**Task to complete**
The answer should be an exact repeat of the stretch of material below from the line containing "Copyright © 2022" through the line containing "This project is".
··· The data ···
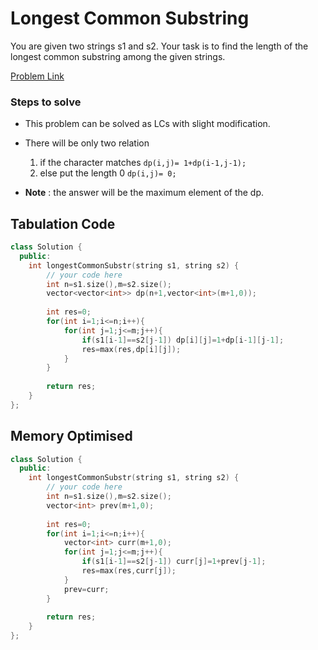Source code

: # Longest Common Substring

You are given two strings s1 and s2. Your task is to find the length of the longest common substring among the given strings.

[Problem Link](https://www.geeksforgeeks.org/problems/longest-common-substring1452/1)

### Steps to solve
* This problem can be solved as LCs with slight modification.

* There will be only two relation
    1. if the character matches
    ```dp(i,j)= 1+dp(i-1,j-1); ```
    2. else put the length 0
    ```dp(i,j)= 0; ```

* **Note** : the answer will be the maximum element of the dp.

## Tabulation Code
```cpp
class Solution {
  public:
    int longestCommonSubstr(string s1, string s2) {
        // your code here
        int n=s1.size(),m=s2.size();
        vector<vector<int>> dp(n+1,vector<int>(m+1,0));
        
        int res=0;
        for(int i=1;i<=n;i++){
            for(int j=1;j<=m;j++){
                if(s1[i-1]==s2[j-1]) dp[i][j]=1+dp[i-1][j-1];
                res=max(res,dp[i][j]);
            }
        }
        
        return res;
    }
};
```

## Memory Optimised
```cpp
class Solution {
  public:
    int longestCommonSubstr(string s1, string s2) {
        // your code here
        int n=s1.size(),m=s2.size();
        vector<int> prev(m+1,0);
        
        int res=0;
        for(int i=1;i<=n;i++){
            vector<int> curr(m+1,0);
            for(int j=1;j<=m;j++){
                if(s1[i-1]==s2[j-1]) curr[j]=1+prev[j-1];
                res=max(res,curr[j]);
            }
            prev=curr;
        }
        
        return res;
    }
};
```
···
··· The data ···
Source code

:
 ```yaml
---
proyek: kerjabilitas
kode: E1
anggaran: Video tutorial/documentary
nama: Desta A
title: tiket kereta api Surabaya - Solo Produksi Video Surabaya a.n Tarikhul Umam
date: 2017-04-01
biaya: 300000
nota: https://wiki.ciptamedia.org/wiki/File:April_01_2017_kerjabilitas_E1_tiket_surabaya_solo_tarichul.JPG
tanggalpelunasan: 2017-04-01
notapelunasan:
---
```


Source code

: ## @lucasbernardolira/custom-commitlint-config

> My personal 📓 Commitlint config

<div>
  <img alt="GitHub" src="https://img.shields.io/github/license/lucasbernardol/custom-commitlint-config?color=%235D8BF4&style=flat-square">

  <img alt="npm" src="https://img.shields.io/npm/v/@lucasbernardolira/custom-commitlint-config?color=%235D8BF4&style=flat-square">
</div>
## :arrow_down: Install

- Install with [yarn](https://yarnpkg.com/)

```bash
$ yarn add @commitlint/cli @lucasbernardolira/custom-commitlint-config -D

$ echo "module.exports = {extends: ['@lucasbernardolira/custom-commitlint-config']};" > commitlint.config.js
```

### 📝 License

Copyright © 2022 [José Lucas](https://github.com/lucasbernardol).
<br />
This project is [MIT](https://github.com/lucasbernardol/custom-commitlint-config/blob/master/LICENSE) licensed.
···
**Solution for this problem**
Copyright © 2022 [José Lucas](https://github.com/lucasbernardol).
<br />
This project is [MIT](https://github.com/lucasbernardol/custom-commitlint-config/blob/master/LICENSE) licensed.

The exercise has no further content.